La filiale française d’Ikea et ses dirigeants de l’époque étaient accusés de s’être illégalement renseignés sur les antécédents judiciaires de centaines de salariés, leur train de vie ou encore leur patrimoine.

Elle était accusée aux côtés d’anciens responsables d’avoir illégalement espionné plusieurs centaines de salariés depuis 2002. Mardi 15 juin, la filiale française d’Ikea a été condamnée à une amende de 1 million d’euros pour recel de collecte de données à caractère personnel. Son ancien PDG, entre 1996 et 2009, Jean-Louis Baillot, a, quant à lui, été condamné à deux ans de prison avec sursis et à une amende de 50 000 euros. Une décision en dessous des réquisitions du parquet, qui avait requis 2 millions d’euros d’amende contre la filiale en France du groupe suédois de l’ameublement et un an de prison ferme contre l’ancien PDG. L’avocat de M. Baillot, MFrançois Saint-Pierre, a fait savoir à l’issue de l’audience qu’ils envisageraient un appel.
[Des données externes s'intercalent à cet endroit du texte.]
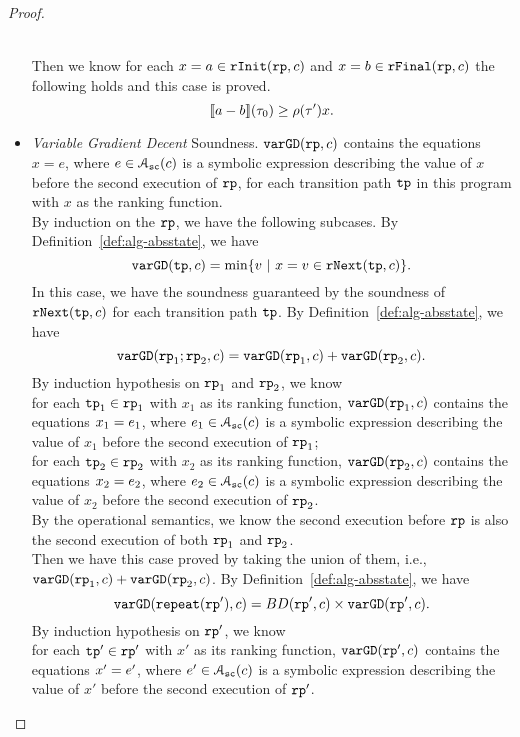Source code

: \begin{proof}
\begin{itemize}
\\
Then we know for each $ x = a \in \mathtt{rInit}(\mathtt{rp}, c) $ and $ x = b \in \mathtt{rFinal}(\mathtt{rp}, c) $
the following holds and this case is proved.
\[
  \llbracket a - b \rrbracket(\mathtt{\tau}_0) \geq \rho(\mathtt{\tau}') x.
\]
\item   \emph{Variable Gradient Decent} Soundness.
$\mathtt{varGD}(\mathtt{rp}, c)$ contains the equations $x = e$, where $e \in \mathcal{A}_{\mathtt{sc}}(c)$ is a
  symbolic expression describing the value of $x$ before the second execution of $\mathtt{rp}$,
  for each transition path $\mathtt{tp}$ in this program with $x$ as the ranking function.
\\
 By induction on the $\mathtt{rp}$, we have the following subcases.
 \subcaseL{$\rprog = \tpath$}
 By Definition~\ref{def:alg-absstate}, we have
\[
   \varGD(\tpath, c) =  \min\left\{v  ~|~ x = v \in \rfnext(\tpath, c) \right\}.
\]
In this case, we have the soundness guaranteed by the soundness of $\mathtt{rNext}(\mathtt{tp}, c)$ for each transition path $\mathtt{tp}$.
 By Definition~\ref{def:alg-absstate}, we have
\[
\mathtt{varGD}(\mathtt{rp}_1;\mathtt{rp}_2, c) =  \mathtt{varGD}(\mathtt{rp}_1, c) + \mathtt{varGD}(\mathtt{rp}_2, c).
\]
By induction hypothesis on $\mathtt{rp}_1$ and $\mathtt{rp}_2$, we know
\\
for each $\mathtt{tp}_1 \in \mathtt{rp}_1$ with $x_1$ as its ranking function,
$\mathtt{varGD}(\mathtt{rp}_1, c)$ contains the equations $x_1 = e_1$, where $e_1 \in \mathcal{A}_{\mathtt{sc}}(c)$ is a
symbolic expression describing the value of $x_1$ before the second execution of $\mathtt{rp}_1$;
\\
for each $\mathtt{tp}_2 \in \mathtt{rp}_2$ with $x_2$ as its ranking function,
$\mathtt{varGD}(\mathtt{rp}_2, c)$ contains the equations $x_2 = e_2$, where $e_2 \in \mathcal{A}_{\mathtt{sc}}(c)$ is a
symbolic expression describing the value of $x_2$ before the second execution of $\mathtt{rp}_2$.
\\
By the operational semantics, we know the second execution before $\mathtt{rp}$ is also the second execution of both $\mathtt{rp}_1$ and $\mathtt{rp}_2$.
\\
Then we have this case proved by taking the union of them, i.e., $\mathtt{varGD}(\mathtt{rp}_1, c) + \mathtt{varGD}(\mathtt{rp}_2, c)$.
 By Definition~\ref{def:alg-absstate}, we have
\[
  \mathtt{varGD}(\mathtt{repeat}(\mathtt{rp}'), c) =  BD(\mathtt{rp}', c)  \times
  {\ensuremath{\mathtt{varGD}}(\ensuremath{\mathtt{rp}}', c)}.
\]
By induction hypothesis on $\mathtt{rp}'$, we know
\\
for each $\mathtt{tp}' \in \mathtt{rp}'$ with $x'$ as its ranking function,
$\mathtt{varGD}(\mathtt{rp}', c)$ contains the equations $x' = e'$, where $e' \in \mathcal{A}_{\mathtt{sc}}(c)$ is a
symbolic expression describing the value of $x'$ before the second execution of $\mathtt{rp}'$.

\end{itemize}
\end{proof}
Pour sa part, Jean-François Paris, l’ancien « Monsieur Sécurité » d’Ikea France de 2002 à 2012, qui a reconnu à la barre des « contrôles de masse » d’employés, a été condamné à dix-huit mois d’emprisonnement avec sursis et 10 000 euros d’amende. Dariusz Rychert, directeur financier de la filiale de 2009 à 2014, est condamné à un an d’emprisonnement avec sursis et 10 000 euros d’amende. Le successeur de M. Baillot, Stefan Vanoverbeke, PDG d’Ikea France de 2010 à 2015, a, pour sa part, été relaxé, comme l’avait demandé la procureure, car il n’y avait pas d’« élément matériel » à son encontre.Lire aussi : Ikea : MM. Paris et Fourès, les deux rouages de la surveillance généralisée

Un « système de surveillance »

Durant les deux semaines d’un procès parfois houleux qui s’est tenu dans les Yvelines, Ikea France a été jugé aux côtés de quinze autres prévenus, anciens dirigeants de l’entreprise, directeurs de magasins, fonctionnaires de police et patron d’une société d’investigations privée. Ils se sont renvoyé la responsabilité des accusations, dont la collecte et la divulgation illicite d’informations personnelles ou la violation du secret professionnel.

Révélée par la presse puis instruite à partir de 2012, cette affaire a mis au jour, selon l’accusation, « un système de surveillance » d’employés et de clients. Ikea France et ses dirigeants de l’époque étaient accusés de s’être illégalement renseignés sur leurs antécédents judiciaires, leur train de vie ou leur patrimoine, par l’intermédiaire d’une société « en conseil des affaires » Eirpace, qui aurait extrait ces données confidentielles de fichiers de police.

Ingka Group, qui regroupe environ 90 % des magasins Ikea sous franchise dans le monde, a assuré prendre « très au sérieux la protection des données des salariés et des clients ». « Nous allons maintenant examiner en détail la décision du tribunal et déterminer si et où des mesures supplémentaires sont nécessaires », a ajouté le groupe. La filiale Ikea France n’a pas précisé si elle ferait appel ou non de sa condamnation.